Sinful Love (Sinful Nights #4)

In my case though, and I suppose, in my defense, sex is part of my job.

And so is schmoozing and signing autographs. Ergo, here I am, at an Open Book, a cool bookstore on the Upper West Side. When this signing shindig started a few hours ago, a long line of fans snaked out the door. The event my network set up is almost over, so the line is winding down. The crowd has been 55-45 in favor of the fairer sex, which is absolutely not something I’m going to complain about especially since my fans were nearly all dudes several years ago.

Some still are. Like this guy.

“My favorite episode is based on that one,” a squeaky-voiced, messy-haired, awkward teenager says as he points to a panel that features Mister Orgasm rescuing a dozen busty beauties from a remote island where they’d been deprived of sex for far too long. The upshot? Only a cartoonish caped crusader could replenish their depleted stores of pleasure, which had dwindled to terrifyingly low levels.

I shudder at the thought of what those women must have gone through.

“Yeah. That one does rock,” I say, flashing the kid a quick grin, then nodding seriously. “Mister Orgasm did a great service for the ladies, didn’t he?”

“Yes,” the kid says, with wide, earnest eyes. “He helped them so much.”
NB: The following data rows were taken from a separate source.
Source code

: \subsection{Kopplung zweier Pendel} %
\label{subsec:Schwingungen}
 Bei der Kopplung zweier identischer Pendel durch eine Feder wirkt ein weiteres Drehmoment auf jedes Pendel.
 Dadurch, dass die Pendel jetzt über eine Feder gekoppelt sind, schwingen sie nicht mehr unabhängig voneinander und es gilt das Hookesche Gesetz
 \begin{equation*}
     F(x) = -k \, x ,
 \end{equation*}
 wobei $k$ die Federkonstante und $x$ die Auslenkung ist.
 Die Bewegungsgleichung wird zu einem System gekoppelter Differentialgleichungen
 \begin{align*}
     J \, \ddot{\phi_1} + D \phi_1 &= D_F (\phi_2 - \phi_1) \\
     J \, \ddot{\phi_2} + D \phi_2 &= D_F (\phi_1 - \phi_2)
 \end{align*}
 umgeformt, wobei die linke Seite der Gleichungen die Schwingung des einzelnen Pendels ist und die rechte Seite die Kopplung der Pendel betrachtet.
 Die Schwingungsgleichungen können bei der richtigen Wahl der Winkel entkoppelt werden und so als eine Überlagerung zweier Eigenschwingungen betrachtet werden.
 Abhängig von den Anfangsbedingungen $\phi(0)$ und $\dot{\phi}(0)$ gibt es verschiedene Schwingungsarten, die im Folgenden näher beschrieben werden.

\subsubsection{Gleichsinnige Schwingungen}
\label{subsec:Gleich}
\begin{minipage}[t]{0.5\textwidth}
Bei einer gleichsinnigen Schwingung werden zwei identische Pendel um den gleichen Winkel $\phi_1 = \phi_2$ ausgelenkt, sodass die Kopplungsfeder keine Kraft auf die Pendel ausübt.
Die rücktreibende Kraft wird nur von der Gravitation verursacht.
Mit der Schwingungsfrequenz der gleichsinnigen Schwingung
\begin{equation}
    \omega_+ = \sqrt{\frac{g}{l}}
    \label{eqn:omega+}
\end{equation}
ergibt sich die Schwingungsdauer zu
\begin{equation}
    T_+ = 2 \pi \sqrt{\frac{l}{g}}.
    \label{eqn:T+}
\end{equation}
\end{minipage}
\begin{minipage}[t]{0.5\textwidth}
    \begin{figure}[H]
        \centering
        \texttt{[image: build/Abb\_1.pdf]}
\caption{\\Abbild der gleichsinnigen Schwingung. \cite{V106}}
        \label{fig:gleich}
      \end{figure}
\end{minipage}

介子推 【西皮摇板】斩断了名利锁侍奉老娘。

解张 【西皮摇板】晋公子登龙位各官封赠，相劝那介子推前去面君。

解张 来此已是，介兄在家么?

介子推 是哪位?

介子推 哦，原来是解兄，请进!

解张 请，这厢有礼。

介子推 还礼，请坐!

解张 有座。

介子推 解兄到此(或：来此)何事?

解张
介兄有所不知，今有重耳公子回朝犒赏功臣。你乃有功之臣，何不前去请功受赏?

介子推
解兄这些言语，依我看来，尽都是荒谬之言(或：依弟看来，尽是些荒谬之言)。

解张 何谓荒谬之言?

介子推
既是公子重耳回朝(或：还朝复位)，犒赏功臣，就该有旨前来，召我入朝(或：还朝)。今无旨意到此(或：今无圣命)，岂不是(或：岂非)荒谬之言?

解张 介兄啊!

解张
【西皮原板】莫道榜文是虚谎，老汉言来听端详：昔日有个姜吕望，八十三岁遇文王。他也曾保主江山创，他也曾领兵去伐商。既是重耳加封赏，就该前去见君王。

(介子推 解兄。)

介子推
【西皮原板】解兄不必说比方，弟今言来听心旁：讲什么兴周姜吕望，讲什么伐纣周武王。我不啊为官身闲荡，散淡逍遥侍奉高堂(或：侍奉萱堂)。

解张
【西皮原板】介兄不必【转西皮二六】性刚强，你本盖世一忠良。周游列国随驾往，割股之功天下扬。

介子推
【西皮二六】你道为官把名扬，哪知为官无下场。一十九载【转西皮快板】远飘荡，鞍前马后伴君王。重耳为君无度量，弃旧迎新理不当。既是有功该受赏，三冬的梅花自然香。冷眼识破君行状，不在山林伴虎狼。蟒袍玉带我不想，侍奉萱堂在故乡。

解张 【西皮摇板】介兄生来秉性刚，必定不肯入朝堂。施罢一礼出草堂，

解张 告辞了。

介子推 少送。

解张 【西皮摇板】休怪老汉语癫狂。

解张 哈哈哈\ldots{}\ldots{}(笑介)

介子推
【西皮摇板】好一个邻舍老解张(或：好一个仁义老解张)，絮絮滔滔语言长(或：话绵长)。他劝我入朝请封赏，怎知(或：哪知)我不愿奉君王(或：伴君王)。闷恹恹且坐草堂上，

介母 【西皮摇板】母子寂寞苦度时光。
It’s weird, because he’s probably sixteen and there’s a part of me that thinks why the fuck are you watching my raunchy TV show? But, on the other hand, I get it. When I was his age, I didn’t have a clue about girls either. Which probably explains why I started drawing The Adventures of Mister Orgasm, the online cartoon that includes the storyline about the aforementioned good samaritan act the titular hero performed.

Titular.

I said titular.

In my head.

Anyway, that was definitely a popular episode, and one of the reasons my network packaged up some of my old strips into this graphic novel. Special edition and all, like the gold raised stamp on the cover says.

“Can you sign it to Ray?” he asks, and as I raise the black sharpie, I catch a flash of gold out of the corner of my eye. Then a hand in a pocket.

Oh shit.

I think I know what the woman in line behind Ray just did.

I finish signing, and hand him the book. “Go forth and give pleasure, Ray,” I tell him, like it’s a mantra. I knock fists with him, and he stares briefly at his hand afterwards, as if he’s been blessed by a master.

Of course he has.

“You have my word. I want to be a pleasure purveyor,” Ray says solemnly, as he clutches the book to his chest, reciting one of Mister Orgasm’s famous lines.

Man, someday that dude is going to be blowing the minds of the ladies. He’s got some serious determination. But not yet. Because, ya know, he’s sixteen.

I turn my eyes to the next person in line, and I’m practically blindsided by the sheer amount of breasts on display. It’s pretty much enough to activate a full-on man trance, that glazed-eye, stupid-struck look that only tits can induce in a guy. I’m not immune to it, because… tits.

They are one of my favorite playgrounds.

But I’ve had some serious training in combating the condition. Part of my job is interacting with the public. And I can’t just walk around slack-jawed staring at chests. This woman is going to put my skills to the test though. She’s wearing a scoop neck white T-shirt. That’s kryptonite for most men.

She leans forward, making sure I get a front row seat. I cast my eyes around, hoping Serena, the very pregnant, perennially smiling, but oh-so-savvy PR woman who works with my show at Comedy Nation, returns quickly from yet another bathroom break. She’s skilled at knowing when to hold the eager ladies at bay.

Look, I’m not complaining. I do not mind whatsoever that some of the show’s viewers get a little frisky at events like this. It’s all good. But I’ve got a feeling this one isn’t supposed to be playing.

“Hey there,” I say, giving a smile to Bleached Blonde. Interact. Engage. That’s part of the job. Be the public face of the hit TV show that runs at 11 p.m. and is crushing the mother fucking competition at that hour, and also earlier in the night. That both thrills the head of the network, and drives him batshit crazy, but we’ll get back to that later.